We thought we saw a diffuse but important line connecting Hockney’s portrait of his father, ourselves, and the entire exhibition. It made us think about the idea of the father, the artist, the strong man, the president, and how the country is structured.
So we decided to write a letter to our fathers: ten letters written by ten members of Lagartijas Tiradas al Sol. We wanted to use the theater as a place for the real, to bring into play things that cannot be played out in life.
A place of exception. We wrote the letters separately, then had a few online readings. The first day we read them all, live, we finished with a strange, sad feeling. We stepped out onto the balcony, and there was a party going on in the house across the street; we could hear the voices of teenagers. Suddenly, the song Mi querido viejo by Piero started playing, and we took it as a sign.

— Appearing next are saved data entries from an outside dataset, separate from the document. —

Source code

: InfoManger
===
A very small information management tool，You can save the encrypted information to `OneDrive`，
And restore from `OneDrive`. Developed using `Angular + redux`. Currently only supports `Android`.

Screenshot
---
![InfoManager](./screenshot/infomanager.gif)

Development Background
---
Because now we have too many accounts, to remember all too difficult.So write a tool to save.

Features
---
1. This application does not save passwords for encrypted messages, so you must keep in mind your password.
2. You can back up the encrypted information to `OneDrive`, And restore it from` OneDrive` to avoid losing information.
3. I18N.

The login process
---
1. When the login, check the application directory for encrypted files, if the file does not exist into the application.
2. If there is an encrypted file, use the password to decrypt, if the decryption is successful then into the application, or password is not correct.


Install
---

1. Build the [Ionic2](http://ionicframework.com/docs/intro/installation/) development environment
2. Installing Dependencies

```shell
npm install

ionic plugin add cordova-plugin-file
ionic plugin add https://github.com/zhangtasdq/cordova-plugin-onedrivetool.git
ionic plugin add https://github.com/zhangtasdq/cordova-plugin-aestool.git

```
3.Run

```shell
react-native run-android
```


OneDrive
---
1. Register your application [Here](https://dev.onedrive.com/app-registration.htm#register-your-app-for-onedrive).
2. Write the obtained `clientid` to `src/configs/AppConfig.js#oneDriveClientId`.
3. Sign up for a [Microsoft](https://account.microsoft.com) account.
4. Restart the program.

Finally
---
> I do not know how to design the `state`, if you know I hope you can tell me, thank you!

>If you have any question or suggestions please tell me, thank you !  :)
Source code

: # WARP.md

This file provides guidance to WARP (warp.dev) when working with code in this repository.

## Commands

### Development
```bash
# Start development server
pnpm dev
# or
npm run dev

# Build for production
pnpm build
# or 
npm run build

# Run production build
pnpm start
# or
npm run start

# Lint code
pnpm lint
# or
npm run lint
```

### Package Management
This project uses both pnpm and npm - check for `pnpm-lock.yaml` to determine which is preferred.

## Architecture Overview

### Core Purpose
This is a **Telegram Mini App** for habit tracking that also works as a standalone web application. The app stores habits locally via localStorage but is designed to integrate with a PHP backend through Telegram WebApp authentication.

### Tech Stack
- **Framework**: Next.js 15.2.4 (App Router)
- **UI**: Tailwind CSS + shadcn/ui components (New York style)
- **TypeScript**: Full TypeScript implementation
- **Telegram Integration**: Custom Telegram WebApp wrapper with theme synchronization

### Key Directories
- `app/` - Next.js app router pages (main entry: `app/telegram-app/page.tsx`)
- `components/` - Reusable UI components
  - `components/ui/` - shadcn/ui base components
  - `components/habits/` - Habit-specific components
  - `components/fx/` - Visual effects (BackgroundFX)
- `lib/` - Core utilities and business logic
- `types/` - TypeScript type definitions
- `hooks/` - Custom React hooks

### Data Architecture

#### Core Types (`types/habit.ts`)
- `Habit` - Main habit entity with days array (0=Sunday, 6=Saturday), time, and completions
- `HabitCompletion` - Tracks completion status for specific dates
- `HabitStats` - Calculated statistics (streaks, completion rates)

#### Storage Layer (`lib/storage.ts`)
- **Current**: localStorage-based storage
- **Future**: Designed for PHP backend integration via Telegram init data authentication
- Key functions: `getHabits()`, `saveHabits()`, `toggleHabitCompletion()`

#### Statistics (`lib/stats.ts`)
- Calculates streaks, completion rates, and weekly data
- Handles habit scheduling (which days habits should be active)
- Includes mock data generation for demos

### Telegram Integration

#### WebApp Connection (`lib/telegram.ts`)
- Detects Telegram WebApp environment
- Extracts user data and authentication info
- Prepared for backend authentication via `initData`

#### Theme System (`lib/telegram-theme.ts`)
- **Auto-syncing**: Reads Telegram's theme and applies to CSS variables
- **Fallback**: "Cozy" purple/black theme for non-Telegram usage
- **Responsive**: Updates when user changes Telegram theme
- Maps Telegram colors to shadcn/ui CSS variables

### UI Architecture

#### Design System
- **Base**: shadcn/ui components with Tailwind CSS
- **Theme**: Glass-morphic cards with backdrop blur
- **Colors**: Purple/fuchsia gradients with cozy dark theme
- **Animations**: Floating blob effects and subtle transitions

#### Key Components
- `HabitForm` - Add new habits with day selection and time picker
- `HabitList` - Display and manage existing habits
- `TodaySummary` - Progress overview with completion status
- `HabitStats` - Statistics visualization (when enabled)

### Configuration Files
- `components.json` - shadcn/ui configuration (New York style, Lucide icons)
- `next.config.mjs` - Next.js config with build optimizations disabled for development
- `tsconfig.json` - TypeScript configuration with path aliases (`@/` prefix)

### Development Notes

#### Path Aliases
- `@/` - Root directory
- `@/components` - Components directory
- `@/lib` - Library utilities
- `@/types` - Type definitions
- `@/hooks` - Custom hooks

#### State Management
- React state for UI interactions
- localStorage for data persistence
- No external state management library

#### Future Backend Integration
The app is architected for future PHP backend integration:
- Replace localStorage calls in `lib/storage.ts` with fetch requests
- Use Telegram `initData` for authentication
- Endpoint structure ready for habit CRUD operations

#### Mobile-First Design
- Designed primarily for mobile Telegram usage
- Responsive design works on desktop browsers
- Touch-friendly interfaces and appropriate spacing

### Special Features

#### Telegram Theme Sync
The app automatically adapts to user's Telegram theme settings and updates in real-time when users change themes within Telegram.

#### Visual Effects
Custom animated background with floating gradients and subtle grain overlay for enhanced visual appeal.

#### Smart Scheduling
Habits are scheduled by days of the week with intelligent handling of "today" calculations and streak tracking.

Texts by: Luisa Pardo, Mariana Villegas, Lázaro Gabino Rodríguez, Francisco Barreiro, Sergio López Vigueras, Chantal Peñalosa, Pedro Pizarro, Toztli Abril de Dios, Carlos Gamboa, and Marcela Flores.
Performance and direction: Lagartijas Tiradas al Sol
The piece was commissioned by and premiered at the Tamayo Museum. Later, we performed variations of it at SOMA and at El Cine Tonalá, inviting more people to write letters to their fathers.
The Tamayo Museum published a book with our letters.